Now what I need is an interesting result about this theory to reach in this thesis. Deep, recent, hard, sophisticated or not... Even if it's an application of the theory to another area.
Hope the mods won't be mad about this.
Any help will be appreciated.
Thanks in advance. 
HTTT.
 A: Sorry I'm a little late but here are some. Note: Though I am an operator algebraist, I'm not a $C^*$-algebraist. Also (from my understanding) $C^*$-algebras are not as useful in representation theory as say some of the founders of the theory had desired. So much of this will be purely for operator algebra interests though there is some applications. Finally I'm not quite sure what level you want (is this for a master's thesis?). But enough with the preliminaries...

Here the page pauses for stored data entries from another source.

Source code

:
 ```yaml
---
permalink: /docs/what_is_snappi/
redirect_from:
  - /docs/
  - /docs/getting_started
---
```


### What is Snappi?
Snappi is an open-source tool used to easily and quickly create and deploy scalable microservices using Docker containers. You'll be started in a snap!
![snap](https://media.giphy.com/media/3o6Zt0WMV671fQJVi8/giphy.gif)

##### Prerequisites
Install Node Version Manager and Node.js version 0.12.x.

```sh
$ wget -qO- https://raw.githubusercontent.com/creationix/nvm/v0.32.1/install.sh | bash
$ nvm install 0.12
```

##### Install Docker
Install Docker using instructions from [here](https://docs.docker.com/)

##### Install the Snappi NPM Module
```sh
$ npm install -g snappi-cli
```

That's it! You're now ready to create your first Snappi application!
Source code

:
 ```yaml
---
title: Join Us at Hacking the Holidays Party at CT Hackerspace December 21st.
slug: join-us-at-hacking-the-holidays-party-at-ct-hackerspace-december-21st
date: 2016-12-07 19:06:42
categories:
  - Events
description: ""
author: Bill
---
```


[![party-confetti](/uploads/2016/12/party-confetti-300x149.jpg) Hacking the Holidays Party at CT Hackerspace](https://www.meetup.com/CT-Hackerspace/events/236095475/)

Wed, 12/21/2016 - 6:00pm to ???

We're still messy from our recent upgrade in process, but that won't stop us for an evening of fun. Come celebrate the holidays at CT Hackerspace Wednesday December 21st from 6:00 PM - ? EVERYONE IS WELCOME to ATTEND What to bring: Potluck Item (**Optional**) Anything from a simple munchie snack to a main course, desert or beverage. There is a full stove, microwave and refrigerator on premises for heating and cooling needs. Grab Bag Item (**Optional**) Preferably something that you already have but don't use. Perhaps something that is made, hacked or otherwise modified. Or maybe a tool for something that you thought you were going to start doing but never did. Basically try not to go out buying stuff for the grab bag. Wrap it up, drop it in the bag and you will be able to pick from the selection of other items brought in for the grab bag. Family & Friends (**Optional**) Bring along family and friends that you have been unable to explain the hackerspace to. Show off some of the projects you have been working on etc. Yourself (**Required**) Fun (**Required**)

1.) K-theory. This is a quite large area (here I include K-homology and the bivariant KK-theory) including BDF theory and much of the classical topological K-theory. In fact there is a reasonably short proof of Bott periodicity by Cuntz (this is suitable for an undergrad honor thesis, it was mine). Going on from this you can go onto to classify approximatly finite dimensional algebras.
2.) Related to the first there is the theory of nuclear $C^*$-algebras. This could include, Haagerup's characterization as amenable $C^*$-algebras as well as Eliot's classification theory.
3.) Non-commutative geometry. This is a HUGE area (in fact it subsumes 1) but specifically things which I think are particularly nice are the Baum-Connes conjecture related things. In particular the proof of Baum-Connes for groups with the Haagerup property (I haven't looked at this so am not sure if this at an appropriate level). There is also the related work on the strong Novikov conjecture. 
4.) Kirchberg's work on exact $C^*$-algebras.
5.) Ozawa work on solid von Neumann algebras uses significant amount of $C^*$-algebra theory (though these methods have been subsumed by now by other methods).
These are just a few. I can give some references if you would like, I know this is alot to take in.